Edward L. Sweda, Jr., Senior Attorney for the Public Health Advocacy Institute (PHAI) which is based at Northeastern University School of Law in Boston, was delighted by the jury’s verdict. “This jury was justifiably outraged by the reprehensible behavior of Lorillard, whose actions were found to be a legal cause of Mr. Alexander’s death from lung cancer,” Sweda said. “The award is absolutely appropriate given the facts of what Lorillard has done,” he added.
Mark Gottlieb, who directs PHAI, noted that, “the liability shadow hanging over the cigarette industry won’t go away with thousands of more cases lined up for trial in Florida and beyond.”
Coleman Alexander died in 1995 from small cell lung cancer after having smoked for more than 40 years. One of the brands he had smoked, Kent, was manufactured by Lorillard. The jury last week found that Mr. Alexander was addicted to cigarettes containing nicotine and that his addiction was a legal cause of his death.
Since February 2009, verdicts (not counting mistrials) in Engle Progeny trials in Florida have been 41 for plaintiffs and 19 for the tobacco companies, for a winning percentage for the plaintiffs of 68.3%. One of those 41 plaintiff verdicts has been overturned on appeal.

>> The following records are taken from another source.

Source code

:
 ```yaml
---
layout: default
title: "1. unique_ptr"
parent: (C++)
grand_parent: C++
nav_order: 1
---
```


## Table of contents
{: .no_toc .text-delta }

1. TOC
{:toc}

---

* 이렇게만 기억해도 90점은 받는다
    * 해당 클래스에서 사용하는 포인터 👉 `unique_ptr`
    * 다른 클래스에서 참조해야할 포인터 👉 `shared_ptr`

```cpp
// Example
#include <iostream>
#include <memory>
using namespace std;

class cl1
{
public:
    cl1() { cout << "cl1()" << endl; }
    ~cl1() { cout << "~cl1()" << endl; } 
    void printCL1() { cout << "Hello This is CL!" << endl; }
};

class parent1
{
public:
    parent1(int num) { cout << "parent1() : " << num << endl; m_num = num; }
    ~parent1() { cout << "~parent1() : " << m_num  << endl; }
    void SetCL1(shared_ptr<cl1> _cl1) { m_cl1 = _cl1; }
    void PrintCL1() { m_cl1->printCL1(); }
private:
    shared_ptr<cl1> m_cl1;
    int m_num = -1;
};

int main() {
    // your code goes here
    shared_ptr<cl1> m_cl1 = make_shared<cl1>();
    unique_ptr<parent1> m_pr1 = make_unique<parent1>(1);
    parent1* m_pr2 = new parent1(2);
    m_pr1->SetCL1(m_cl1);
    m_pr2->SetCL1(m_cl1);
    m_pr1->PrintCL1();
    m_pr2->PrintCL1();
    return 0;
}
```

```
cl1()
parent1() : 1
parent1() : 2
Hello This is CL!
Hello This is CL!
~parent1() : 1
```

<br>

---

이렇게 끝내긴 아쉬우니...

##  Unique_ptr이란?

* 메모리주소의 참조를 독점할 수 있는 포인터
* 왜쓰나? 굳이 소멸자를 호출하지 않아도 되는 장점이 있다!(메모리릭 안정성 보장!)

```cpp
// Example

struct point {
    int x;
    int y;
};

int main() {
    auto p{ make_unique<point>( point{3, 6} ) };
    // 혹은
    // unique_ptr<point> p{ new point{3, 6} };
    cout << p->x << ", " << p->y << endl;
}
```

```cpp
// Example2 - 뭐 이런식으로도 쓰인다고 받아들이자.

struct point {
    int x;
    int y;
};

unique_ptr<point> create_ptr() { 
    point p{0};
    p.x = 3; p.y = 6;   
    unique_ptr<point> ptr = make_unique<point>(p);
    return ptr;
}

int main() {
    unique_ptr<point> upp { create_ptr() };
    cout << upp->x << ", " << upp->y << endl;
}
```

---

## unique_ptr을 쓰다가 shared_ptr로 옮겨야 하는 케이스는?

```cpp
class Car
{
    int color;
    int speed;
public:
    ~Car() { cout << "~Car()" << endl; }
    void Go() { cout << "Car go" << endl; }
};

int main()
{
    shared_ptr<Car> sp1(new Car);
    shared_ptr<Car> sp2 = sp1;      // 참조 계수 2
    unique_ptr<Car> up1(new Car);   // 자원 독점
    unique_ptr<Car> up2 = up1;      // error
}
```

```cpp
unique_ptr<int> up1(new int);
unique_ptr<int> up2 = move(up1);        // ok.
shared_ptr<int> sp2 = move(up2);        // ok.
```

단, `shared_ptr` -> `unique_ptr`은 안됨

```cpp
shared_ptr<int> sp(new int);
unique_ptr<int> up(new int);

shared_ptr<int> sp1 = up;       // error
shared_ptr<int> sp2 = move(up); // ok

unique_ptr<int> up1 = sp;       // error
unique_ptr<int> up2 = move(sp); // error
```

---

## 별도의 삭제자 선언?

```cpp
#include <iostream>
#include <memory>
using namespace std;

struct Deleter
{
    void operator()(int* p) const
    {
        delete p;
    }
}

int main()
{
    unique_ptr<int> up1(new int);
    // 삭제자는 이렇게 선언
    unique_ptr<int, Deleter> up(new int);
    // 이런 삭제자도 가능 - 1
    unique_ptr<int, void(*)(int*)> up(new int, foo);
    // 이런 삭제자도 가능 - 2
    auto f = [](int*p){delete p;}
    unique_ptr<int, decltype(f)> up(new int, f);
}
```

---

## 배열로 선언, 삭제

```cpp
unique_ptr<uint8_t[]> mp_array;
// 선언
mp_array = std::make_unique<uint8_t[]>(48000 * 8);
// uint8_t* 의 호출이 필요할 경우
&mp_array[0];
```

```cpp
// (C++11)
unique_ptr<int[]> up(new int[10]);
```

Dorothy Alexander is represented by Alex Alvarez of the Alvarez Law Firm, by Gary Paige of the Paige Law Firm and by Jordan Chaikin of Parker Waichman LLP. The case is The Estate of Coleman Alexander v. Lorillard Tobacco Co., case number 2007-046830-CA-01.
The Public Health Advocacy Institute (PHAI) is based at Northeastern University School of Law in Boston, MA. PHAI is an independent federally recognized non-profit charity.